The company’s stated intent behind the sabbatical is to do something transformative that you couldn’t do in the space of a normal vacation that would leave you refreshed and reinvigorated upon your return. All good.
But I’m too old and too out of shape to go riding a motorcycle up Highway 1 in Vietnam, or go helicopter skiing, or bungee-jump off of a bridge, and I’m not sure I’d be inclined to do those things even if I were of an appropriate age.
I love trains, so I thought about taking a cross-country round-trip on Amtrak in a sleeper bedroom. I priced it: $4,500 for seven days on the rails was more that I was prepared to spend for the experience. I had been thinking maybe half of that.
I looked up first class airfares to cities across the country that I might be inclined to visit. They were rather more reasonable than a haul across the continent by train. Given how much I travel for work, though, and that I was going to be out of the country for much of the month before and the month after my Sabbatical, I nixed that idea.

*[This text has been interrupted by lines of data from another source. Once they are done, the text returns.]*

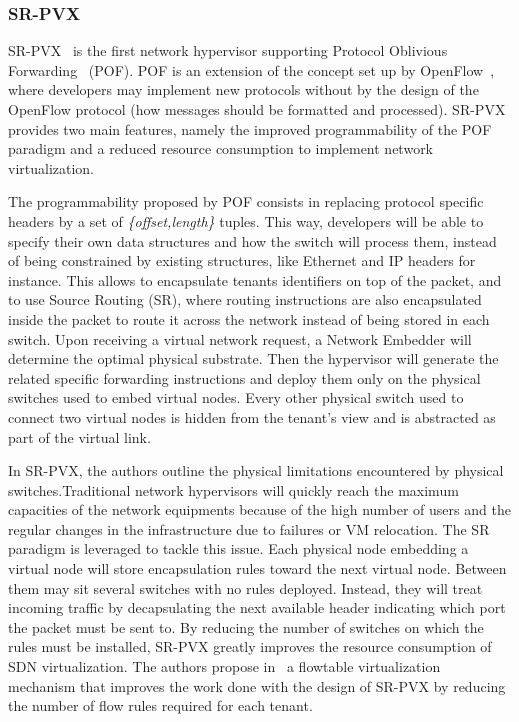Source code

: \subsubsection{SR-PVX}
SR-PVX~\cite{PVX-Li2017} is the first network hypervisor supporting Protocol Oblivious Forwarding~\cite{pof-song2013} (POF). POF is an extension of the concept set up by OpenFlow~\cite{Openflow-McKeown2008}, where developers may implement new protocols without by the design of the OpenFlow protocol (\eg how messages should be formatted and processed).
SR-PVX provides two main features, namely the improved programmability of the POF paradigm and a reduced resource consumption to implement network virtualization.

The programmability proposed by POF consists in replacing protocol specific headers by a set of \textit{\{offset,length\}} tuples. This way, developers will be able to specify their own data structures and how the switch will process them, instead of being constrained by existing structures, like Ethernet and IP headers for instance. This allows to encapsulate tenants identifiers on top of the packet, and to  use Source Routing (SR), where routing instructions are also encapsulated inside the packet to route it across the network instead of being stored in each switch.
Upon receiving a virtual network request, a Network Embedder will determine the optimal physical substrate. Then the hypervisor will generate the related specific forwarding instructions and deploy them only on the physical switches used to embed virtual nodes. Every other physical switch used to connect two virtual nodes is hidden from the tenant's view and is abstracted as part of the virtual link.

In SR-PVX, the authors outline the physical limitations encountered by physical switches.Traditional network hypervisors will quickly reach the maximum capacities of the network equipments because of the high number of users and the regular changes in the infrastructure due to failures or VM relocation. The SR paradigm is leveraged to tackle this issue. Each physical node embedding a virtual node will store encapsulation rules toward the next virtual node. Between them may sit several switches with no rules deployed. Instead, they will treat incoming traffic by decapsulating the next available header indicating which port the packet must be sent to. By reducing the number of switches on which the rules must be installed, SR-PVX greatly improves the resource consumption of SDN virtualization. The authors propose in~\cite{pvflow-Li2018} a flowtable virtualization mechanism that improves the work done with the design of SR-PVX by reducing the number of flow rules required for each tenant.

And then I realized something: what I really want is not a vacation in place, but a vacation in time. I want the time and head-space to think, to read, to work on my fitness, to hike, to take a handful of courses, and to write. And I did not need to pay an airline, a railroad, or a hotel group to do any of that.
So I decided last night that my sabbatical is going to be a dress rehearsal for an active retirement, and an incentive to shift to a more balanced lifestyle. I told my wife that I would be around if she needed me, but that much of the time I would be out, engaged in a kind of early mid-life-crisis personal journey.
Naturally, I’ll be chronicling the journey here, but if you wish to skip these posts, I will be titling them.